Stored data:
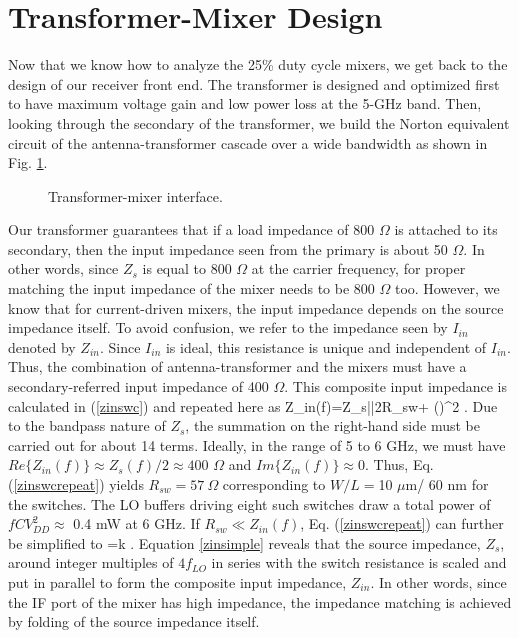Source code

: \section{Transformer-Mixer Design}
Now that we know how to analyze the 25\% duty cycle mixers, we get back to the design of our receiver front end. The transformer is designed and
optimized first to have maximum voltage gain and low power loss at the 5-GHz band. Then, looking through the secondary of the transformer, we build
the Norton equivalent circuit of the antenna-transformer cascade over a wide bandwidth as shown in Fig. \ref{mixer}.
\begin{figure}[htb]
\vspace{3.7in}
\caption{Transformer-mixer interface.}
\label{mixer}
\end{figure}
Our transformer guarantees that if a load impedance of 800 $\Omega$ is attached to its secondary, then the input impedance seen from the primary is about
50 $\Omega$.  In other words, since $Z_s$ is equal to 800 $\Omega$ at the carrier frequency, for proper matching the input impedance of the mixer needs to be
800 $\Omega$ too. However, we know that for current-driven mixers, the input impedance depends on the source impedance itself. To avoid confusion, we
refer to the impedance seen by $I_{in}$ denoted by $Z_{in}$. Since $I_{in}$ is ideal, this resistance is unique and independent of $I_{in}$. Thus, the
combination of antenna-transformer and the mixers must have a secondary-referred input impedance of 400 $\Omega$. This composite input impedance is
calculated in (\ref{zinswc}) and repeated here as
\beq
Z_{in}(f)=Z_s||2R_{sw}+ ()^2 \div {}.
\label{zinswcrepeat}
\eeq
Due to the bandpass nature of $Z_s$, the summation on the right-hand side must be carried out for about 14 terms. Ideally, in the range of 5 to 6 GHz,
we must have $Re\{Z_{in}(f)\} \approx Z_s(f)/2 \approx 400$ $\Omega$ and $Im\{Z_{in}(f)\} \approx 0$. Thus, Eq. (\ref{zinswcrepeat})
yields $R_{sw}=57~\Omega$ corresponding to  $W/L=$10 $\mu$m/ 60 nm for the switches. The LO buffers driving eight such switches draw a total power of
$fCV_{DD}^2 \approx$ 0.4 mW at 6 GHz.
If $R_{sw} \ll Z_{in}(f)$, Eq. (\ref{zinswcrepeat}) can further be simplified to
\beq
{}=\SumAll k .
\label{zinsimple}
\eeq
Equation \ref{zinsimple} reveals that the source impedance, $Z_s$, around integer multiples of $4 f_{LO}$ in series with the switch resistance
is scaled and put in parallel to form the composite input impedance, $Z_{in}$. In other words, since the IF port of the mixer has high impedance, the
impedance matching is achieved by folding of the source impedance itself.



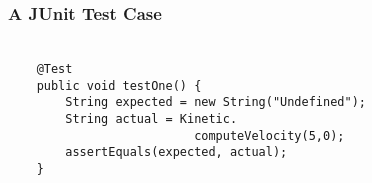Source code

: 
\begin{frame}[fragile]
  \frametitle{\vspace*{.5in}A JUnit Test Case}
  \framesubtitle{}

  \normalsize
  \hspace*{-.65in}
  \begin{minipage}{5in}
    \Large
    \vspace*{-.25in}
    \begin{verbatim}

    @Test
    public void testOne() {
        String expected = new String("Undefined");
        String actual = Kinetic.
                          computeVelocity(5,0);
        assertEquals(expected, actual);
    }

    \end{verbatim}
  \end{minipage}
  \normalsize

\end{frame}
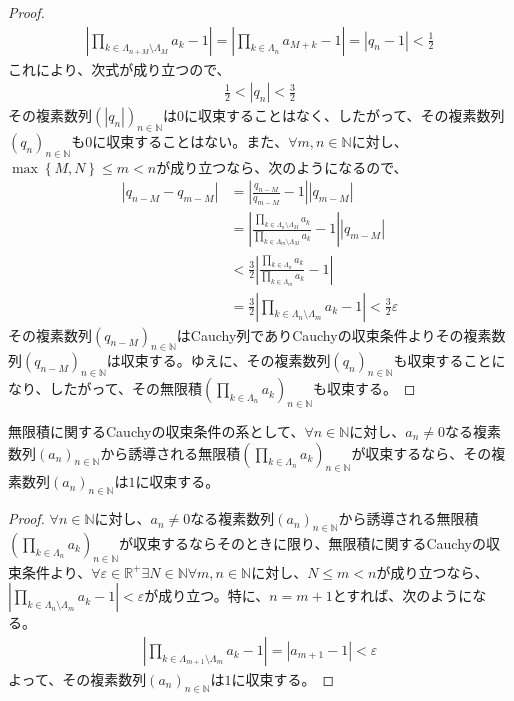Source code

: \documentclass[dvipdfmx]{jsarticle}
\begin{document}
\begin{proof}
\begin{align*}
\left| \prod_{k \in \varLambda_{n + M} \setminus \varLambda_{M}} a_{k} - 1 \right| = \left| \prod_{k \in \varLambda_{n}} a_{M + k} - 1 \right| = \left| q_{n} - 1 \right| < \frac{1}{2}
\end{align*}
これにより、次式が成り立つので、
\begin{align*}
\frac{1}{2} < \left| q_{n} \right| < \frac{3}{2}
\end{align*}
その複素数列$\left( \left| q_{n} \right| \right)_{n \in \mathbb{N}}$は$0$に収束することはなく、したがって、その複素数列$\left( q_{n} \right)_{n \in \mathbb{N}}$も$0$に収束することはない。また、$\forall m,n \in \mathbb{N}$に対し、$\max\left\{ M,N \right\} \leq m < n$が成り立つなら、次のようになるので、
\begin{align*}
\left| q_{n - M} - q_{m - M} \right| &= \left| \frac{q_{n - M}}{q_{m - M}} - 1 \right|\left| q_{m - M} \right|\\
&= \left| \frac{\prod_{k \in \varLambda_{n} \setminus \varLambda_{M}} a_{k}}{\prod_{k \in \varLambda_{m} \setminus \varLambda_{M}} a_{k}} - 1 \right|\left| q_{m - M} \right|\\
&< \frac{3}{2}\left| \frac{\prod_{k \in \varLambda_{n}} a_{k}}{\prod_{k \in \varLambda_{m}} a_{k}} - 1 \right|\\
&= \frac{3}{2}\left| \prod_{k \in \varLambda_{n} \setminus \varLambda_{m}} a_{k} - 1 \right| < \frac{3}{2}\varepsilon
\end{align*}
その複素数列$\left( q_{n - M} \right)_{n \in \mathbb{N}}$はCauchy列でありCauchyの収束条件よりその複素数列$\left( q_{n - M} \right)_{n \in \mathbb{N}}$は収束する。ゆえに、その複素数列$\left( q_{n} \right)_{n \in \mathbb{N}}$も収束することになり、したがって、その無限積$\left( \prod_{k \in \varLambda_{n}} a_{k} \right)_{n \in \mathbb{N}}$も収束する。
\end{proof}
\begin{thm}\label{4.3.4.2}
無限積に関するCauchyの収束条件の系として、$\forall n \in \mathbb{N}$に対し、$a_{n} \neq 0$なる複素数列$\left( a_{n} \right)_{n \in \mathbb{N}}$から誘導される無限積$\left( \prod_{k \in \varLambda_{n}} a_{k} \right)_{n \in \mathbb{N}}$が収束するなら、その複素数列$\left( a_{n} \right)_{n \in \mathbb{N}}$は$1$に収束する。
\end{thm}
\begin{proof}
$\forall n \in \mathbb{N}$に対し、$a_{n} \neq 0$なる複素数列$\left( a_{n} \right)_{n \in \mathbb{N}}$から誘導される無限積$\left( \prod_{k \in \varLambda_{n}} a_{k} \right)_{n \in \mathbb{N}}$が収束するならそのときに限り、無限積に関するCauchyの収束条件より、$\forall\varepsilon \in \mathbb{R}^{+}\exists N \in \mathbb{N}\forall m,n \in \mathbb{N}$に対し、$N \leq m < n$が成り立つなら、$\left| \prod_{k \in \varLambda_{n} \setminus \varLambda_{m}} a_{k} - 1 \right| < \varepsilon$が成り立つ。特に、$n = m + 1$とすれば、次のようになる。
\begin{align*}
\left| \prod_{k \in \varLambda_{m + 1} \setminus \varLambda_{m}} a_{k} - 1 \right| = \left| a_{m + 1} - 1 \right| < \varepsilon
\end{align*}
よって、その複素数列$\left( a_{n} \right)_{n \in \mathbb{N}}$は$1$に収束する。
\end{proof}
\end{document}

Task instructions >> Scan the records above for the lines holding "mW at 6 GHz." and "the switch resistance". Transcribe those two and every line between them word for word, and no others.

Task response >>
$fCV_{DD}^2 \approx$ 0.4 mW at 6 GHz.
If $R_{sw} \ll Z_{in}(f)$, Eq. (\ref{zinswcrepeat}) can further be simplified to
\beq
{}=\SumAll k .
\label{zinsimple}
\eeq
Equation \ref{zinsimple} reveals that the source impedance, $Z_s$, around integer multiples of $4 f_{LO}$ in series with the switch resistance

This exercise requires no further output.